Question: What fundamental differences inhere in the following assertions?
a. I willingly admit that I base my worldview on Mein Kampf, which I believe is true. Opinion changes, but truth doesn’t.
b. I willingly admit that I base my worldview on The Collected Ravings of Newt Gingrich, which I believe is true. Opinion changes, but truth doesn’t.
c. I willingly admit that I base my worldview on Geoffrey of Monmouth's Historia Regum Britanniae, which I believe is true. Opinion changes, but truth doesn’t.
d. I willingly admit that I base my worldview on the Bible, which I believe is true. Opinion changes, but truth doesn’t.

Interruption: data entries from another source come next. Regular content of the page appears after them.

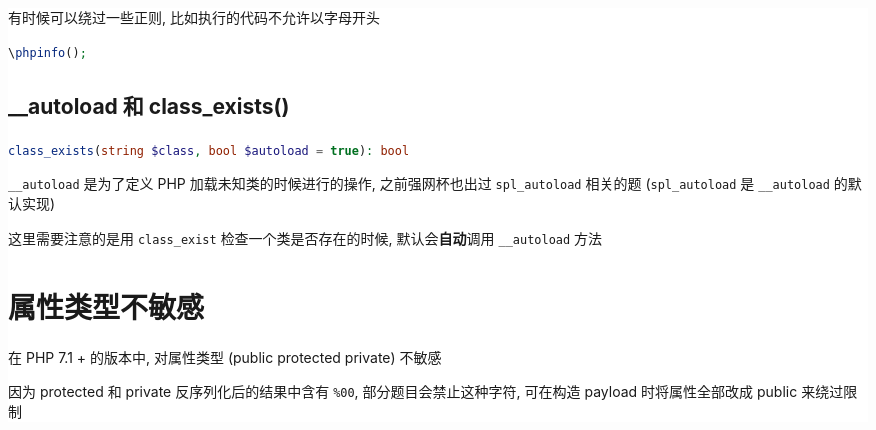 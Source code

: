 有时候可以绕过一些正则, 比如执行的代码不允许以字母开头

```php
\phpinfo();
```

## \_\_autoload 和 class_exists()

```php
class_exists(string $class, bool $autoload = true): bool
```

`__autoload` 是为了定义 PHP 加载未知类的时候进行的操作, 之前强网杯也出过 `spl_autoload` 相关的题 (`spl_autoload` 是 `__autoload` 的默认实现)

这里需要注意的是用 `class_exist` 检查一个类是否存在的时候, 默认会**自动**调用 `__autoload` 方法

# 属性类型不敏感

在 PHP 7.1 + 的版本中, 对属性类型 (public protected private) 不敏感

因为 protected 和 private 反序列化后的结果中含有 `%00`, 部分题目会禁止这种字符, 可在构造 payload 时将属性全部改成 public 来绕过限制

Answer: Except for the superficial differences in the works' titles--and, OK, "b" is fictitious--the assertions are essentially identical. All are propagandistically oriented in a logically fallacious seduction--I believe something to be true, and Truth doesn't change, therefore my belief is a righteous one.
Nonetheless there's an enormous difference in practice. Expressed beliefs in the legend of King Arthur, or in the ravings of a repeatedly disgraced American pipsqueak, or in the rambling incoherence of a bloodthirsty megalomaniac are generally left unembraced by others as genuine expressions of a genuine and universal Truth. Yet if some self-styled holy man, say, a Rick Warren, appears on cable television and utters "d" in its precise formulation, his internal piety is conceded by many, if not the Truth itself.
Why? No particular reason (or Reason), other than that lots of viewers believe it, their parents most likely believed it, whose parents believed it, whose parents believed it, and so on. And there you have it--the principal, traditionalist case for conservatism, both religious and political: an unthinking, logically fallacious fealty to Beliefs in Truths as revealed by Beliefs.
Religious conservatism in Western civilization is, rather rapidly, being escorted away for safe keeping chiefly in the columns of Ross Douthat. As for political conservatism's economic-"theory" traditionalism, the combined imbecilities of Europe's austerity and America's tea partyism are finally revealing the immense logical chasms between belief and truth.